- Country: United States
- Language: English
- Genre: Horror

Publication
- Published in: Cavalier Nightmares & Dreamscapes
- Publication type: Magazine Anthology
- Publisher: DuGent Publishing Corporation Viking Press
- Media type: Print (Paperback)
- Publication date: February 1972 1993

= Suffer the Little Children =

1972 Stephen King short story

"Suffer the Little Children" is a horror short story by American writer Stephen King. It was first published by Cavalier in 1972, and was later collected in King's book Nightmares & Dreamscapes in 1993.

== Plot summary ==
Miss Emily Sidley is a third grade teacher. On one particular day, while she is teaching spelling, Sidley gets the disconcerting feeling that one of her students is staring at her. She turns around and notices that Robert, the quietest student, has his gaze fixed on her. During the following week, Miss Sidley eventually punishes Robert for her suspicions. Robert taunts her by asking her if she wants to see him "change", which he then does, though whether it really happened or it was just a figment of Miss Sidley's imagination is left to interpretation. Either way, Miss Sidley is terrified and runs away screaming, nearly being hit by a bus.

After the incident, Miss Sidley takes a leave of absence. When she returns, Robert taunts her at recess about there being more creatures at school, posing as normal children. They have replaced the real children they look like, who are imprisoned within their doppelgängers. He says of the real Robert: "I can hear him screaming, Miss Sidley. He wants me to let him out."

The things Robert is saying soon get to Miss Sidley, and the terrified teacher decides to take drastic measures. She takes out her deceased brother's pistol from a drawer and puts it in her purse. That day at school, she takes Robert to a testing room where sound is well concealed, and shoots him dead, then goes back to collect and shoot eleven more of her students. Another teacher comes in as Sidley is preparing to shoot a thirteenth student, and Sidley's bad back gives way as the other teacher struggles with her.

Miss Sidley is sent to a mental institution after the murders. She works with mentally handicapped children each day for therapy. One day she feels the fear that drove her to her crime and asks to be removed from the room. As she is taken away, some of the children slyly watch her, implying that they are also doppelgängers. That night, Miss Sidley commits suicide by slashing her throat and her former psychiatrist soon focuses intently on the children.

== Publication ==
"Suffer the Little Children" was first published in the magazine Cavalier in February 1972. It was originally planned to be published in King's first collection of short stories, Night Shift, in 1978, but editor Bill Thompson opted to cut it for length (King had wanted to cut "Gray Matter", but deferred to Thompson's choice). In 1979, "Suffer the Little Children" was included in the anthology Nightmares edited by Charles L. Grant. In 1983, it was included in the anthology The Evil Image: Two Centuries of Gothic Short Fiction and Poetry edited by Nora Crow Jaffe and Patricia L. Skarda. In 1993, the story was collected in King's book of short stories Nightmares & Dreamscapes.

== Reception ==
Christopher Golden describes "Suffer the Little Children" as an "effective chiller."

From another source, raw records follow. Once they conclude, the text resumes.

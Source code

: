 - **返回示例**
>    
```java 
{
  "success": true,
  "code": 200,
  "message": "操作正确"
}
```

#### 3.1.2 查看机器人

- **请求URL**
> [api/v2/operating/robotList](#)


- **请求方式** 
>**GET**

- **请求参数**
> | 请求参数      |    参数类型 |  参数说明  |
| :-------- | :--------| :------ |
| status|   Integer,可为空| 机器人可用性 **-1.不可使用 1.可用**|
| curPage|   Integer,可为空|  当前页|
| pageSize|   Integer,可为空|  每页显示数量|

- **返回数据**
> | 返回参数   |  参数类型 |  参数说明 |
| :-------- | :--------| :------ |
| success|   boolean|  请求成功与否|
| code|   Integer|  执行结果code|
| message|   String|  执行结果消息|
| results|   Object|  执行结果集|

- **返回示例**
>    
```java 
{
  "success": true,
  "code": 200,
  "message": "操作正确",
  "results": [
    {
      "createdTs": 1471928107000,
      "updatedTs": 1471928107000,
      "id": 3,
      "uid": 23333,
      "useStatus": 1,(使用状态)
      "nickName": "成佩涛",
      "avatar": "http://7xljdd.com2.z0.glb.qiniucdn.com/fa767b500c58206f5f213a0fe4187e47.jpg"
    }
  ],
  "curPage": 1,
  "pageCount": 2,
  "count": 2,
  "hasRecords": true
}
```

King has stated that the story reminds him of the works of Ray Bradbury, and similarities have been noted by other authors as well. King also wrote that the story had "no redeeming social merit whatever.

== Adaptations ==
Bernardo Villela made a Dollar Baby film adaptation. The audiobook version was narrated by actress Whoopi Goldberg.

In 2015 a short film directed by Corey Norman and written by Haley Norman was released, starring Anne Bobby, Andrew Lyndaker and Beth Somerville. The producers were Heeth Grantham, Corey Norman and Haley Norman.

A 2017 short film directed by Alexander Domogarov Jr. was released, titled Let the Children in ("Пустите детей"). The film was made for the YouTube platform in the Russian language with English subtitles.

A film adaptation is in the works from producers Craig Flores, Nicolas Chartier and Sriram Das. It will be directed by Sean Carter.